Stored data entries

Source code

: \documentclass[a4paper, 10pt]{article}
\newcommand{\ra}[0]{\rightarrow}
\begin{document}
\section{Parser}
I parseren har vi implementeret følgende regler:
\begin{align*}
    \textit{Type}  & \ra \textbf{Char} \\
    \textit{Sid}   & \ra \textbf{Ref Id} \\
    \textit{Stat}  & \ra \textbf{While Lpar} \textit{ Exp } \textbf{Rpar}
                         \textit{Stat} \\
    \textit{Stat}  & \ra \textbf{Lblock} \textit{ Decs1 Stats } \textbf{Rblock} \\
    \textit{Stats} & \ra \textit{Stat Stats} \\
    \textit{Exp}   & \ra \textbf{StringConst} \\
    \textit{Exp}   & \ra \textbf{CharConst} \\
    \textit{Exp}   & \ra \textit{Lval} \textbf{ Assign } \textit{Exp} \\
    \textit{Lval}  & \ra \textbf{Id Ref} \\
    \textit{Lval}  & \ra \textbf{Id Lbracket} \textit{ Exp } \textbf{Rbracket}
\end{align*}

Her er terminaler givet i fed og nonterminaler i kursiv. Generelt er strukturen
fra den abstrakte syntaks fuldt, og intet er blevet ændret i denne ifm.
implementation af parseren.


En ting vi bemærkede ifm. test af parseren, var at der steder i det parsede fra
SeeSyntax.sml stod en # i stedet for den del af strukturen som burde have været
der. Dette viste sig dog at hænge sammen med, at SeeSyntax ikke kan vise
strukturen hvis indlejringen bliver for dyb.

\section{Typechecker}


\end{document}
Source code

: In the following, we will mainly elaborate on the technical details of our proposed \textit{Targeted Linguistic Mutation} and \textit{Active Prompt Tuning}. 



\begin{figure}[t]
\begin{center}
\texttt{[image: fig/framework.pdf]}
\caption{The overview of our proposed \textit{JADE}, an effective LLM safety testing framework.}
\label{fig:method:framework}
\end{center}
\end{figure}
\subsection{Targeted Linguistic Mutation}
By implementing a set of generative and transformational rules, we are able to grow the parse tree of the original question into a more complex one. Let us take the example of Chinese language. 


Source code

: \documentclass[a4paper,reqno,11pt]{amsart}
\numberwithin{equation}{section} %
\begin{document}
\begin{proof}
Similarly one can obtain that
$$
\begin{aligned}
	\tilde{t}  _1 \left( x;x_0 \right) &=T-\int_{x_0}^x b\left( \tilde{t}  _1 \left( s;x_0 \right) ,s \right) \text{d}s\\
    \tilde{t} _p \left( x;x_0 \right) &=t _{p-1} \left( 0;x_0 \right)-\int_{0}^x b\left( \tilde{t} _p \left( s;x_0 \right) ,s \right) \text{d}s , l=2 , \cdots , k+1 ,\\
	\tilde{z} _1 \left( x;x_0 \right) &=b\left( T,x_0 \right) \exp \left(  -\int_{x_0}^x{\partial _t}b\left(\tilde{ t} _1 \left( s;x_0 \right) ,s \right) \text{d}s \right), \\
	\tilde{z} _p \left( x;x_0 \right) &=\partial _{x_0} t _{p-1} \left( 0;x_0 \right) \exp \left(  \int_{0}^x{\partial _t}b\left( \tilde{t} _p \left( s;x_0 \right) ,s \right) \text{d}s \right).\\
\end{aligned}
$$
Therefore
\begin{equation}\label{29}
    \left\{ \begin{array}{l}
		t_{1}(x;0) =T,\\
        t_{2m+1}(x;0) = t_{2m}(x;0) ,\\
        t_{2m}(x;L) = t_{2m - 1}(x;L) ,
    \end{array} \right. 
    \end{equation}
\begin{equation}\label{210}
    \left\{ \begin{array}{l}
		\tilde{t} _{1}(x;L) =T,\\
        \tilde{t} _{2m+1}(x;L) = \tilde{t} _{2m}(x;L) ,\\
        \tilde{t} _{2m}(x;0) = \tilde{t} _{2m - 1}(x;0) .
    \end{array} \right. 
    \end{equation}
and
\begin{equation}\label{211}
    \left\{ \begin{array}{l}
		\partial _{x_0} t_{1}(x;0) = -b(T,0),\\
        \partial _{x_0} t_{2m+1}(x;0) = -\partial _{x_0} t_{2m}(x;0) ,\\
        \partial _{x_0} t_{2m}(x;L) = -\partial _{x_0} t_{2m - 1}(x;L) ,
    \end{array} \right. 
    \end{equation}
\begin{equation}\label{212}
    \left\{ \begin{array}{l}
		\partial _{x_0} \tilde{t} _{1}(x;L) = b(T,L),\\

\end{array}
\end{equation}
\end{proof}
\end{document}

Your assignment: Word for word, repeat each entry shown above.

Solution for this problem:
Source code

: \documentclass[a4paper, 10pt]{article}
\newcommand{\ra}[0]{\rightarrow}
\begin{document}
\section{Parser}
I parseren har vi implementeret følgende regler:
\begin{align*}
    \textit{Type}  & \ra \textbf{Char} \\
    \textit{Sid}   & \ra \textbf{Ref Id} \\
    \textit{Stat}  & \ra \textbf{While Lpar} \textit{ Exp } \textbf{Rpar}
                         \textit{Stat} \\
    \textit{Stat}  & \ra \textbf{Lblock} \textit{ Decs1 Stats } \textbf{Rblock} \\
    \textit{Stats} & \ra \textit{Stat Stats} \\
    \textit{Exp}   & \ra \textbf{StringConst} \\
    \textit{Exp}   & \ra \textbf{CharConst} \\
    \textit{Exp}   & \ra \textit{Lval} \textbf{ Assign } \textit{Exp} \\
    \textit{Lval}  & \ra \textbf{Id Ref} \\
    \textit{Lval}  & \ra \textbf{Id Lbracket} \textit{ Exp } \textbf{Rbracket}
\end{align*}

Her er terminaler givet i fed og nonterminaler i kursiv. Generelt er strukturen
fra den abstrakte syntaks fuldt, og intet er blevet ændret i denne ifm.
implementation af parseren.


En ting vi bemærkede ifm. test af parseren, var at der steder i det parsede fra
SeeSyntax.sml stod en # i stedet for den del af strukturen som burde have været
der. Dette viste sig dog at hænge sammen med, at SeeSyntax ikke kan vise
strukturen hvis indlejringen bliver for dyb.

\section{Typechecker}


\end{document}
Source code

: In the following, we will mainly elaborate on the technical details of our proposed \textit{Targeted Linguistic Mutation} and \textit{Active Prompt Tuning}. 



\begin{figure}[t]
\begin{center}
\texttt{[image: fig/framework.pdf]}
\caption{The overview of our proposed \textit{JADE}, an effective LLM safety testing framework.}
\label{fig:method:framework}
\end{center}
\end{figure}
\subsection{Targeted Linguistic Mutation}
By implementing a set of generative and transformational rules, we are able to grow the parse tree of the original question into a more complex one. Let us take the example of Chinese language. 


Source code

: \documentclass[a4paper,reqno,11pt]{amsart}
\numberwithin{equation}{section} %
\begin{document}
\begin{proof}
Similarly one can obtain that
$$
\begin{aligned}
	\tilde{t}  _1 \left( x;x_0 \right) &=T-\int_{x_0}^x b\left( \tilde{t}  _1 \left( s;x_0 \right) ,s \right) \text{d}s\\
    \tilde{t} _p \left( x;x_0 \right) &=t _{p-1} \left( 0;x_0 \right)-\int_{0}^x b\left( \tilde{t} _p \left( s;x_0 \right) ,s \right) \text{d}s , l=2 , \cdots , k+1 ,\\
	\tilde{z} _1 \left( x;x_0 \right) &=b\left( T,x_0 \right) \exp \left(  -\int_{x_0}^x{\partial _t}b\left(\tilde{ t} _1 \left( s;x_0 \right) ,s \right) \text{d}s \right), \\
	\tilde{z} _p \left( x;x_0 \right) &=\partial _{x_0} t _{p-1} \left( 0;x_0 \right) \exp \left(  \int_{0}^x{\partial _t}b\left( \tilde{t} _p \left( s;x_0 \right) ,s \right) \text{d}s \right).\\
\end{aligned}
$$
Therefore
\begin{equation}\label{29}
    \left\{ \begin{array}{l}
		t_{1}(x;0) =T,\\
        t_{2m+1}(x;0) = t_{2m}(x;0) ,\\
        t_{2m}(x;L) = t_{2m - 1}(x;L) ,
    \end{array} \right. 
    \end{equation}
\begin{equation}\label{210}
    \left\{ \begin{array}{l}
		\tilde{t} _{1}(x;L) =T,\\
        \tilde{t} _{2m+1}(x;L) = \tilde{t} _{2m}(x;L) ,\\
        \tilde{t} _{2m}(x;0) = \tilde{t} _{2m - 1}(x;0) .
    \end{array} \right. 
    \end{equation}
and
\begin{equation}\label{211}
    \left\{ \begin{array}{l}
		\partial _{x_0} t_{1}(x;0) = -b(T,0),\\
        \partial _{x_0} t_{2m+1}(x;0) = -\partial _{x_0} t_{2m}(x;0) ,\\
        \partial _{x_0} t_{2m}(x;L) = -\partial _{x_0} t_{2m - 1}(x;L) ,
    \end{array} \right. 
    \end{equation}
\begin{equation}\label{212}
    \left\{ \begin{array}{l}
		\partial _{x_0} \tilde{t} _{1}(x;L) = b(T,L),\\

\end{array}
\end{equation}
\end{proof}
\end{document}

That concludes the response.